“Do the difficult things while they are easy and do the great things while they are small. A journey of a thousand miles must begin with a single step”. – Lao Tzu
I left for Kenya on a Thursday afternoon feeling the normal pre-trip jitters of an exceptionally long 24 hours of travel ahead. I was flying from Minneapolis to Amsterdam with a five hour layover, and then I had another eight hour flight to reach Nairobi. I knew that it was going to be a long, exhausting journey yet I was exhilarated all the same to be off on a trip into the unknown.
I boarded my first flight with anticipation wondering what was in store for me when I finally arrived in Kenya. I had been chosen to join LifeStraw’s Follow the Liters campaign to reach the one millionth child to receive safe drinking water. I had a packet of detailed information about the program and the campaign but that was all I honestly knew. I was traveling alone and would meet up with ten of the 130 members of the the LifeStraw team in Amsterdam to continue our journey.
LifeStraw, a part of the Vestergaard global health company, began the Follow the Liters program four years ago in Western Kenya after realizing they could be a catalyst for positive change throughout the region. Children were missing many days of school due to waterborne diseases and illness caused by drinking unsafe water. Some were even dying. The need was immense, and LifeStraw had the answer.
With over twenty years of experience working on global health issues in Kenya, Vestergaard understood that Western Kenya was the perfect place to launch the campaign given the fact that it is one of the most populous, rural parts of the country which is in dire need for safe water. At the end of 2014, 158,000 school children were reached during the first Follow the Liters Campaign. Four years later, we would be reaching one million kids! I could hardly wait to be a part of it.
Giving Back through Retail
LifeStraw is not a pure one-for-one program (like TOMS shoes) because the needs of the retail market and local market on the ground in Kenya are quite different.
For each LifeStraw product sold in retail markets in Canada and the U.S, one child receives safe drinking water for a year. It is not a “buy one give one” model but instead a comprehensive program implemented and adapted for the needs of the local market.

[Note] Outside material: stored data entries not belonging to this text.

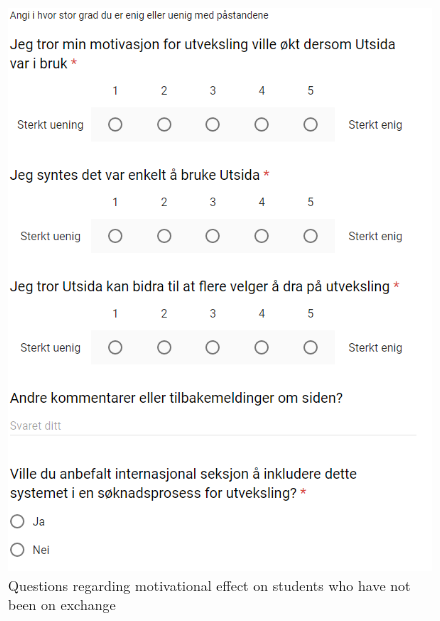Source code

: \begin{figure}[h]
    \centering
    \includegraphics[width=1\textwidth]{fig/form2/s3.PNG}
    \caption[]{Questions regarding motivational effect on students who have not been on exchange}
    \label{fig:questionnaire_2_questions_p3}
\end{figure}
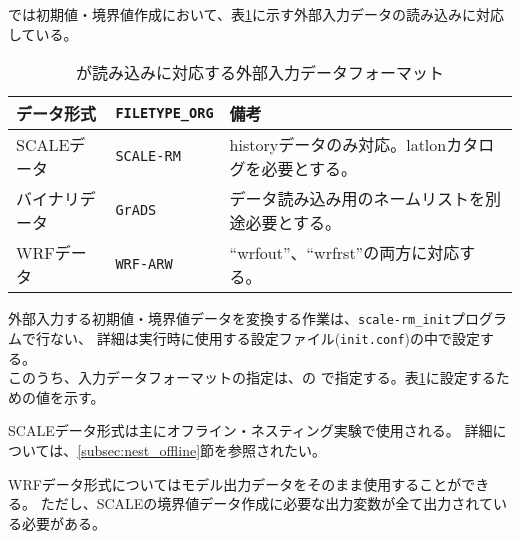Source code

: \section{\SecAdvanceInputDataSetting} \label{sec:adv_datainput}

\scalerm では初期値・境界値作成において、表\ref{tab:inputdata_format}に示す外部入力データの読み込みに対応している。

\begin{table}[htb]
\begin{center}
\caption{\scalelib が読み込みに対応する外部入力データフォーマット}
\begin{tabularx}{150mm}{|l|l|X|} \hline
 \rowcolor[gray]{0.9} データ形式      & \verb|FILETYPE_ORG|  & 備考 \\ \hline
 SCALEデータ   & \verb|SCALE-RM|     & historyデータのみ対応。latlonカタログを必要とする。 \\ \hline
 バイナリデータ & \verb|GrADS|        & データ読み込み用のネームリストを別途必要とする。       \\ \hline
 WRFデータ     & \verb|WRF-ARW|      & ``wrfout''、``wrfrst''の両方に対応する。          \\ \hline
\end{tabularx}
\label{tab:inputdata_format}
\end{center}
\end{table}


外部入力する初期値・境界値データを変換する作業は、\verb|scale-rm_init|プログラムで行ない、
詳細は実行時に使用する設定ファイル(\verb|init.conf|)の中で設定する。\\
このうち、入力データフォーマットの指定は、の
で指定する。表\ref{tab:inputdata_format}に設定するための値を示す。

SCALEデータ形式は主にオフライン・ネスティング実験で使用される。
詳細については、\ref{subsec:nest_offline}節を参照されたい。


WRFデータ形式についてはモデル出力データをそのまま使用することができる。
ただし、SCALEの境界値データ作成に必要な出力変数が全て出力されている必要がある。

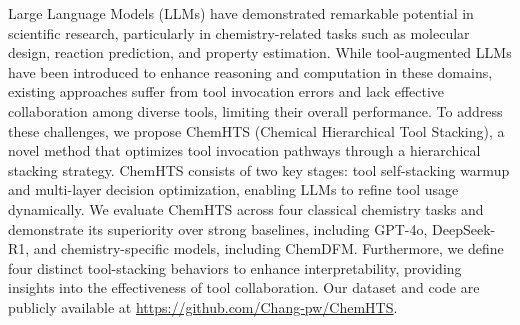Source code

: Large Language Models (LLMs) have demonstrated remarkable potential in scientific research, particularly in chemistry-related tasks such as molecular design, reaction prediction, and property estimation. While tool-augmented LLMs have been introduced to enhance reasoning and computation in these domains, existing approaches suffer from tool invocation errors and lack effective collaboration among diverse tools, limiting their overall performance. To address these challenges, we propose ChemHTS (Chemical Hierarchical Tool Stacking), a novel method that optimizes tool invocation pathways through a hierarchical stacking strategy. ChemHTS consists of two key stages: tool self-stacking warmup and multi-layer decision optimization, enabling LLMs to refine tool usage dynamically. We evaluate ChemHTS across four classical chemistry tasks and demonstrate its superiority over strong baselines, including GPT-4o, DeepSeek-R1, and chemistry-specific models, including ChemDFM. Furthermore, we define four distinct tool-stacking behaviors to enhance interpretability, providing insights into the effectiveness of tool collaboration.
Our dataset and code are publicly available at \url{https://github.com/Chang-pw/ChemHTS}.

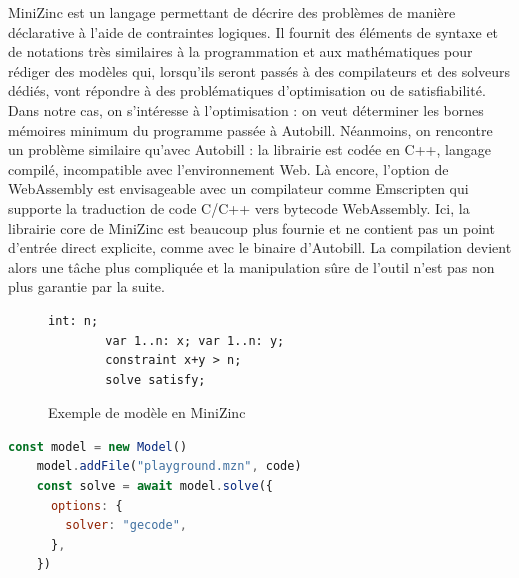 \documentclass[12pt]{article}
\begin{document}
MiniZinc est un langage permettant de décrire des problèmes de manière déclarative à l'aide de contraintes logiques. Il fournit des éléments de syntaxe et de notations très similaires à la programmation et aux mathématiques pour rédiger des modèles qui, lorsqu'ils seront passés à des compilateurs et des solveurs dédiés, vont répondre à des problématiques d'optimisation ou de satisfiabilité. Dans notre cas, on s'intéresse à l'optimisation : on veut déterminer les bornes mémoires minimum du programme passée à Autobill.
Néanmoins, on rencontre un problème similaire qu'avec Autobill : la librairie est codée en C++, langage compilé, incompatible avec l'environnement Web. Là encore, l'option de WebAssembly est envisageable avec un compilateur comme Emscripten qui supporte la traduction de code C/C++ vers bytecode WebAssembly. Ici, la librairie core de MiniZinc est beaucoup plus fournie et ne contient pas un point d'entrée direct explicite, comme avec le binaire d'Autobill. La compilation devient alors une tâche plus compliquée et la manipulation sûre de l'outil n'est pas non plus garantie par la suite.
\begin{figure}[!b]
      \centering
      \begin{lstlisting}[language=minizinc]
        int: n;
        var 1..n: x; var 1..n: y;
        constraint x+y > n;
        solve satisfy;
    \end{lstlisting}
      \caption{Exemple de modèle en MiniZinc}
      \label{Simple modèle pour déterminer la satisfiabilité d'une équation}
\end{figure} \newpage
\begin{lstlisting}[language=javascript]
    const model = new Model()
    model.addFile("playground.mzn", code)
    const solve = await model.solve({
      options: {
        solver: "gecode",
      },
    })
\end{lstlisting}
\iffalse
\end{document}
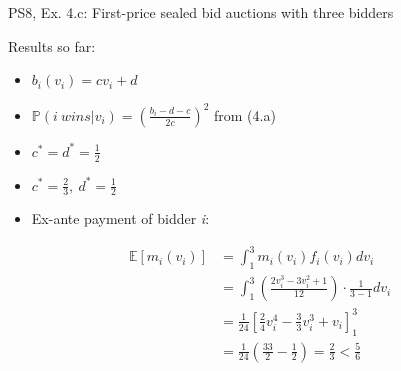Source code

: \begin{frame}{PS8, Ex. 4.c: First-price sealed bid auctions with three bidders}
\begin{multicols}{2}
      \vspace{-4pt}
      \vfill\null\columnbreak
      Results so far:
      \vspace{-6pt}
      \begin{itemize}
        \item[($*$)] $b_i(v_i) = cv_i+d$
        \item[($\dagger$)] $\mathbb{P}(i\ wins|v_i)=\left(\frac{b_i-d-c}{2c}\right)^2$ from (4.a)
        \item[(3.a)] $c^*=d^*=\frac{1}{2}$
        \item[(4.a)] $c^*=\frac{2}{3},\ d^*=\frac{1}{2}$
        \item[\nth{2}:] Ex-ante payment of bidder \textit{i}:
      \end{itemize}
      \vspace{-12pt}
      \begin{align*}
        \mathbb{E}[m_i(v_i)]&=\textstyle\int_1^3m_i(v_i)f_i(v_i)dv_i\\
                            &=\textstyle\int_1^3\left(\frac{2v_i^3-3v_i^2+1}{12}\right)\cdot\frac{1}{3-1}dv_i\\
                            &=\frac{1}{24}\left[\frac{2}{4}v_i^4-\frac{3}{3}v_i^3+v_i\right]_1^3\\
                            &=\frac{1}{24}\left(\frac{33}{2}-\frac{1}{2}\right)=\frac{2}{3}<\frac{5}{6}
      \end{align*}
      \vfill\null
    \end{multicols}
    \vfill\null
\end{frame}
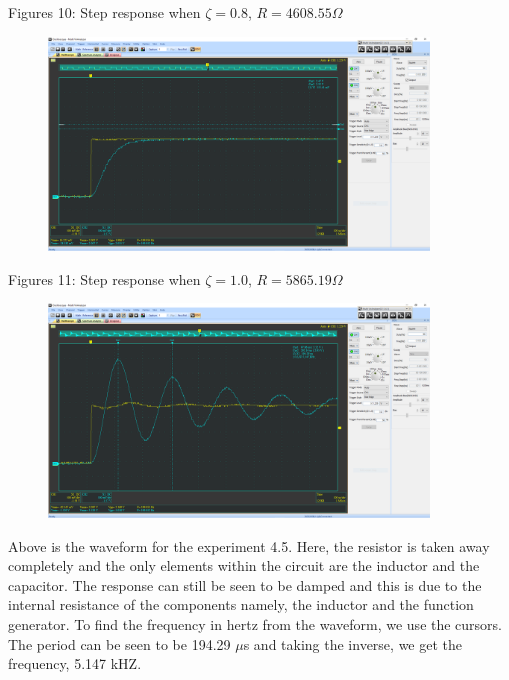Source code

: \documentclass[12pt]{article}
\begin{document}
    \begin{center}
        Figures 10: Step response when $ \zeta = 0.8 $, $ R = 4608.55 \Omega $
    \end{center}
    \begin{figure}[h]
        \centering
        \includegraphics[width=0.9\textwidth]{4.4 (1.0).png}
    \end{figure}
    \begin{center}
        Figures 11: Step response when $ \zeta = 1.0 $, $ R = 5865.19 \Omega $
    \end{center}
    \newpage
    \begin{figure}[h]
        \centering
        \includegraphics[width=0.9\textwidth]{4.5.png}
    \end{figure}
    \par Above is the waveform for the experiment 4.5. Here, the resistor is taken away completely and the only elements within the circuit are the inductor and the capacitor. The response can still be seen to be damped and this is due to the internal resistance of the components namely, the inductor and the function generator. To find the frequency in hertz from the waveform, we use the cursors. The period can be seen to be 194.29 $ \mu $s and taking the inverse, we get the frequency, 5.147 kHZ.
\end{document}
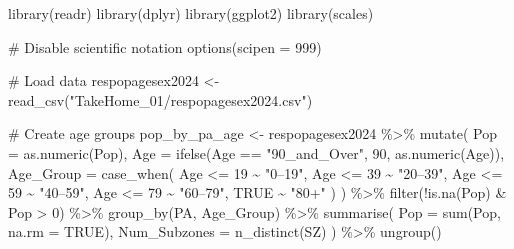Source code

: \documentclass[
  letterpaper,
  DIV=11,
  numbers=noendperiod]{scrartcl}
\newenvironment{Shaded}{\begin{snugshade}}{\end{snugshade}}
\newcommand{\AttributeTok}[1]{\textcolor[rgb]{0.40,0.45,0.13}{#1}}
\newcommand{\CommentTok}[1]{\textcolor[rgb]{0.37,0.37,0.37}{#1}}
\newcommand{\ConstantTok}[1]{\textcolor[rgb]{0.56,0.35,0.01}{#1}}
\newcommand{\DecValTok}[1]{\textcolor[rgb]{0.68,0.00,0.00}{#1}}
\newcommand{\FunctionTok}[1]{\textcolor[rgb]{0.28,0.35,0.67}{#1}}
\newcommand{\NormalTok}[1]{\textcolor[rgb]{0.00,0.23,0.31}{#1}}
\newcommand{\OtherTok}[1]{\textcolor[rgb]{0.00,0.23,0.31}{#1}}
\newcommand{\SpecialCharTok}[1]{\textcolor[rgb]{0.37,0.37,0.37}{#1}}
\newcommand{\StringTok}[1]{\textcolor[rgb]{0.13,0.47,0.30}{#1}}
\begin{document}
\begin{Shaded}
\begin{Highlighting}[]
\FunctionTok{library}\NormalTok{(readr)}
\FunctionTok{library}\NormalTok{(dplyr)}
\FunctionTok{library}\NormalTok{(ggplot2)}
\FunctionTok{library}\NormalTok{(scales)}

\CommentTok{\# Disable scientific notation}
\FunctionTok{options}\NormalTok{(}\AttributeTok{scipen =} \DecValTok{999}\NormalTok{)}

\CommentTok{\# Load data}
\NormalTok{respopagesex2024 }\OtherTok{\textless{}{-}} \FunctionTok{read\_csv}\NormalTok{(}\StringTok{"TakeHome\_01/respopagesex2024.csv"}\NormalTok{)}

\CommentTok{\# Create age groups}
\NormalTok{pop\_by\_pa\_age }\OtherTok{\textless{}{-}}\NormalTok{ respopagesex2024 }\SpecialCharTok{\%\textgreater{}\%}
  \FunctionTok{mutate}\NormalTok{(}
    \AttributeTok{Pop =} \FunctionTok{as.numeric}\NormalTok{(Pop),}
    \AttributeTok{Age =} \FunctionTok{ifelse}\NormalTok{(Age }\SpecialCharTok{==} \StringTok{"90\_and\_Over"}\NormalTok{, }\DecValTok{90}\NormalTok{, }\FunctionTok{as.numeric}\NormalTok{(Age)),}
    \AttributeTok{Age\_Group =} \FunctionTok{case\_when}\NormalTok{(}
\NormalTok{      Age }\SpecialCharTok{\textless{}=} \DecValTok{19} \SpecialCharTok{\textasciitilde{}} \StringTok{"0–19"}\NormalTok{,}
\NormalTok{      Age }\SpecialCharTok{\textless{}=} \DecValTok{39} \SpecialCharTok{\textasciitilde{}} \StringTok{"20–39"}\NormalTok{,}
\NormalTok{      Age }\SpecialCharTok{\textless{}=} \DecValTok{59} \SpecialCharTok{\textasciitilde{}} \StringTok{"40–59"}\NormalTok{,}
\NormalTok{      Age }\SpecialCharTok{\textless{}=} \DecValTok{79} \SpecialCharTok{\textasciitilde{}} \StringTok{"60–79"}\NormalTok{,}
      \ConstantTok{TRUE} \SpecialCharTok{\textasciitilde{}} \StringTok{"80+"}
\NormalTok{    )}
\NormalTok{  ) }\SpecialCharTok{\%\textgreater{}\%}
  \FunctionTok{filter}\NormalTok{(}\SpecialCharTok{!}\FunctionTok{is.na}\NormalTok{(Pop) }\SpecialCharTok{\&}\NormalTok{ Pop }\SpecialCharTok{\textgreater{}} \DecValTok{0}\NormalTok{) }\SpecialCharTok{\%\textgreater{}\%}
  \FunctionTok{group\_by}\NormalTok{(PA, Age\_Group) }\SpecialCharTok{\%\textgreater{}\%}
  \FunctionTok{summarise}\NormalTok{(}
    \AttributeTok{Pop =} \FunctionTok{sum}\NormalTok{(Pop, }\AttributeTok{na.rm =} \ConstantTok{TRUE}\NormalTok{),}
    \AttributeTok{Num\_Subzones =} \FunctionTok{n\_distinct}\NormalTok{(SZ)}
\NormalTok{  ) }\SpecialCharTok{\%\textgreater{}\%}
  \FunctionTok{ungroup}\NormalTok{()}


\end{Highlighting}
\end{Shaded}
\end{document}
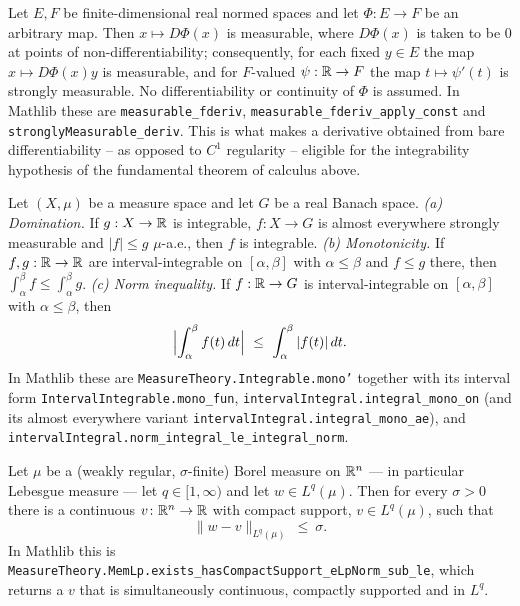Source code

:\begin{proposition}
Let $E,F$ be finite-dimensional real normed spaces and let $\Phi:E\to F$ be an
arbitrary map.  Then $x\mapsto D\Phi(x)$ is measurable, where $D\Phi(x)$ is
taken to be $0$ at points of non-differentiability; consequently, for each fixed
$y\in E$ the map $x\mapsto D\Phi(x)y$ is measurable, and for $F$-valued
$\psi:\mathbb{R}\to F$ the map $t\mapsto\psi'(t)$ is strongly measurable.  No
differentiability or continuity of $\Phi$ is assumed.  In Mathlib these are
\texttt{measurable\_fderiv}, \texttt{measurable\_fderiv\_apply\_const} and
\texttt{stronglyMeasurable\_deriv}.  This is what makes a derivative obtained
from bare differentiability -- as opposed to $C^1$ regularity -- eligible for
the integrability hypothesis of the fundamental theorem of calculus above.
\end{proposition}

\begin{proposition}
Let $(X,\mu)$ be a measure space and let $G$ be a real Banach space.
\emph{(a) Domination.}  If $g:X\to\mathbb{R}$ is integrable, $f:X\to G$ is almost
everywhere strongly measurable and $|f|\le g$ $\mu$-a.e., then $f$ is
integrable.  \emph{(b) Monotonicity.}  If $f,g:\mathbb{R}\to\mathbb{R}$ are
interval-integrable on $[\alpha,\beta]$ with $\alpha\le\beta$ and $f\le g$
there, then $\int_\alpha^\beta f\le\int_\alpha^\beta g$.  \emph{(c) Norm
inequality.}  If $f:\mathbb{R}\to G$ is interval-integrable on $[\alpha,\beta]$ with
$\alpha\le\beta$, then
\[
\Bigl|\int_\alpha^\beta f(t)\,dt\Bigr|\ \le\ \int_\alpha^\beta|f(t)|\,dt .
\]
In Mathlib these are \texttt{MeasureTheory.Integrable.mono'} together with its
interval form \texttt{IntervalIntegrable.mono\_fun},
\texttt{intervalIntegral.integral\_mono\_on} (and its almost everywhere variant
\texttt{intervalIntegral.integral\_mono\_ae}), and
\texttt{intervalIntegral.norm\_integral\_le\_integral\_norm}.
\end{proposition}

\begin{proposition}
Let $\mu$ be a (weakly regular, $\sigma$-finite) Borel measure on $\mathbb{R}^n$ --- in
particular Lebesgue measure --- let $q\in[1,\infty)$ and let $w\in L^{q}(\mu)$.
Then for every $\sigma>0$ there is a continuous $v\colon\mathbb{R}^n\to\mathbb{R}$ with compact
support, $v\in L^{q}(\mu)$, such that
\[
\|w-v\|_{L^{q}(\mu)}\ \le\ \sigma .
\]
In Mathlib this is
\texttt{MeasureTheory.MemLp.exists\_hasCompactSupport\_eLpNorm\_sub\_le}, which
returns a $v$ that is simultaneously continuous, compactly supported and in
$L^{q}$.
\end{proposition}

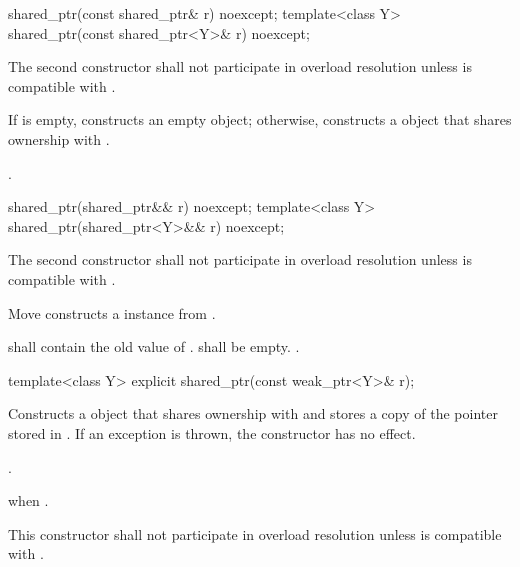 %
\begin{itemdecl}
shared_ptr(const shared_ptr& r) noexcept;
template<class Y> shared_ptr(const shared_ptr<Y>& r) noexcept;
\end{itemdecl}

\begin{itemdescr}
\pnum\remarks
The second constructor shall not participate in overload resolution unless
 is compatible with .

\pnum\effects  If  is empty, constructs
an empty  object; otherwise, constructs
a  object that shares ownership with .

\pnum\postconditions  {}.
\end{itemdescr}

%
\begin{itemdecl}
shared_ptr(shared_ptr&& r) noexcept;
template<class Y> shared_ptr(shared_ptr<Y>&& r) noexcept;
\end{itemdecl}

\begin{itemdescr}
\pnum
\remarks The second constructor shall not participate in overload resolution unless
 is compatible with .

\pnum
\effects Move constructs a  instance from .

\pnum
\postconditions {} shall contain the old value of
.  shall be empty. .
\end{itemdescr}

%
%
\begin{itemdecl}
template<class Y> explicit shared_ptr(const weak_ptr<Y>& r);
\end{itemdecl}

\begin{itemdescr}
\pnum\effects  Constructs a  object that shares ownership with
 and stores a copy of the pointer stored in .
If an exception is thrown, the constructor has no effect.

\pnum\postconditions  {}.

\pnum\throws  {} when .

\pnum\remarks This constructor shall not participate in overload resolution unless
 is compatible with .
\end{itemdescr}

For each school LifeStraw serves, they provide ongoing training, education and follow-up for a minimum of five years. It is a long term commitment that employs local staff from the community to ensure sustainability of the program.
Arriving in Kenya
As we crossed the African continent heading towards Nairobi, my excitement and anticipation sparked. This trip was coming at a very opportune time in my life. The past few months, I have been struggling with some kind of strange mid-life funk which has lead me to ponder the future direction of my life. A lot of things have been changing as my kids are growing older and don’t need me as much as before. This has left me in a constant state of worry wondering and questioning incessantly what the next step should be. I decided on the flight that I would set a personal goal for the trip to try to clear up some of my confusion and regain a path. I was hopeful that this experience would be all that I hoped for and more. Thankfully my instincts were right.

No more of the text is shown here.